What needs to be done:
In the listing, find every line that has the string "클릭합니다" and copy it.

--- START ---

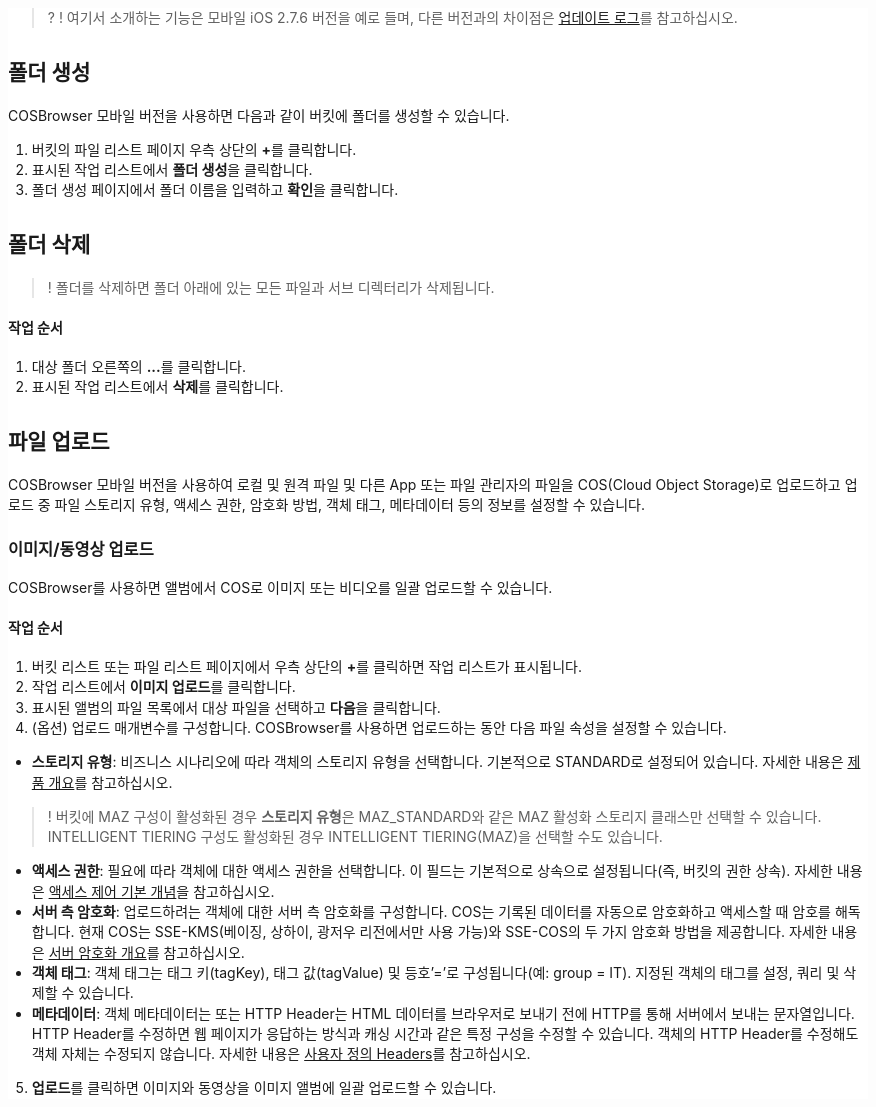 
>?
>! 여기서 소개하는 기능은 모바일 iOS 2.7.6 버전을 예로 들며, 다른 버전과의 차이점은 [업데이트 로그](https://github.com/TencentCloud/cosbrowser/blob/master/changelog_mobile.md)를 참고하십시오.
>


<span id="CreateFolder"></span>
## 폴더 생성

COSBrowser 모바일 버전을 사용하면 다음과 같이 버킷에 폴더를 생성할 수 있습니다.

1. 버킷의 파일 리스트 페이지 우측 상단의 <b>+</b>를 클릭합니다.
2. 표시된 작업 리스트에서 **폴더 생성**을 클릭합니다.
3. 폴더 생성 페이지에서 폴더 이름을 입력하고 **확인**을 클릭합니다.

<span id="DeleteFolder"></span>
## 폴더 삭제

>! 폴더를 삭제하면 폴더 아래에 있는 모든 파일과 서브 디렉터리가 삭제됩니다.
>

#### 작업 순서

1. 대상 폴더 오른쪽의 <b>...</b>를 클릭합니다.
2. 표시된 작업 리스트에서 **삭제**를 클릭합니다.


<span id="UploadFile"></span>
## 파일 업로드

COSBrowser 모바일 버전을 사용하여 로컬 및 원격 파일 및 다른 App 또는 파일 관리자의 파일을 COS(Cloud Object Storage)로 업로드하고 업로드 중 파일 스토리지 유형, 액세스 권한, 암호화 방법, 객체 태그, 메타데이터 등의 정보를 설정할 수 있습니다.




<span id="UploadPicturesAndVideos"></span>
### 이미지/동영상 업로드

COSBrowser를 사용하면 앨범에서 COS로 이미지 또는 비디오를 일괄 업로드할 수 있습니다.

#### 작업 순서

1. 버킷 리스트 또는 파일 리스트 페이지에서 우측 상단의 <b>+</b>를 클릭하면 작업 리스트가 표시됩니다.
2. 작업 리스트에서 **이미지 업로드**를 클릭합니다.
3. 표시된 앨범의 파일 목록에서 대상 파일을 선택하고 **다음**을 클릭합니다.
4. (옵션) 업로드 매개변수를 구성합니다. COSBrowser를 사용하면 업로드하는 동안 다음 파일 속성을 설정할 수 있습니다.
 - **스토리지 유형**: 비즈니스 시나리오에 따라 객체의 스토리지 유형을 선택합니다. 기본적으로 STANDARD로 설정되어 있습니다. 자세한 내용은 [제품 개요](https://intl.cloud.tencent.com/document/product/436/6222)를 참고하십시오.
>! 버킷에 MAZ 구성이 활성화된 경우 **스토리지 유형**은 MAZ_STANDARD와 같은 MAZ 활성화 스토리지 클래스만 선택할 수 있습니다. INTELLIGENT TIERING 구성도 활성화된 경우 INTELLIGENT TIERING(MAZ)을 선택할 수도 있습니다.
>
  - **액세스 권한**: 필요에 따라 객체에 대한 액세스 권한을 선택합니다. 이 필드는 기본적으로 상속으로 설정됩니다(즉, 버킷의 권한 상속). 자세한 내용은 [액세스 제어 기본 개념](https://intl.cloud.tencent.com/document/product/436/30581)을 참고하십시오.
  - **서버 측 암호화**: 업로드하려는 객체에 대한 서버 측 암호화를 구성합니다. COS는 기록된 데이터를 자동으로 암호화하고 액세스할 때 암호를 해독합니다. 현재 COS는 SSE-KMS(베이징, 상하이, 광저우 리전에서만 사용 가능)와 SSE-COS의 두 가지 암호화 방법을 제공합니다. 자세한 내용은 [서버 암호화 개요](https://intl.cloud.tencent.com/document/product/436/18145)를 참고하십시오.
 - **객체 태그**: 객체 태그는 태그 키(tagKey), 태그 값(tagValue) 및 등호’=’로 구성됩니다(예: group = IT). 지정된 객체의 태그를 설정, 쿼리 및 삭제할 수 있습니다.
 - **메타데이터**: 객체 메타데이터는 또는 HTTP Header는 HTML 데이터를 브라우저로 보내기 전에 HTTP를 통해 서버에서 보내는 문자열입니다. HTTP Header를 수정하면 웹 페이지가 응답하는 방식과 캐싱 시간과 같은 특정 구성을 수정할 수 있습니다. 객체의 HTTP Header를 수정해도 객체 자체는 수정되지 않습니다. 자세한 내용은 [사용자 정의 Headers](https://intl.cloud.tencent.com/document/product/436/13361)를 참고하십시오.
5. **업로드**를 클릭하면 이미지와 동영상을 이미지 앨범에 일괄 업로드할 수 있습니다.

--- END ---

Result of the task:
1. 버킷의 파일 리스트 페이지 우측 상단의 <b>+</b>를 클릭합니다.
2. 표시된 작업 리스트에서 **폴더 생성**을 클릭합니다.
3. 폴더 생성 페이지에서 폴더 이름을 입력하고 **확인**을 클릭합니다.
1. 대상 폴더 오른쪽의 <b>...</b>를 클릭합니다.
2. 표시된 작업 리스트에서 **삭제**를 클릭합니다.
2. 작업 리스트에서 **이미지 업로드**를 클릭합니다.
3. 표시된 앨범의 파일 목록에서 대상 파일을 선택하고 **다음**을 클릭합니다.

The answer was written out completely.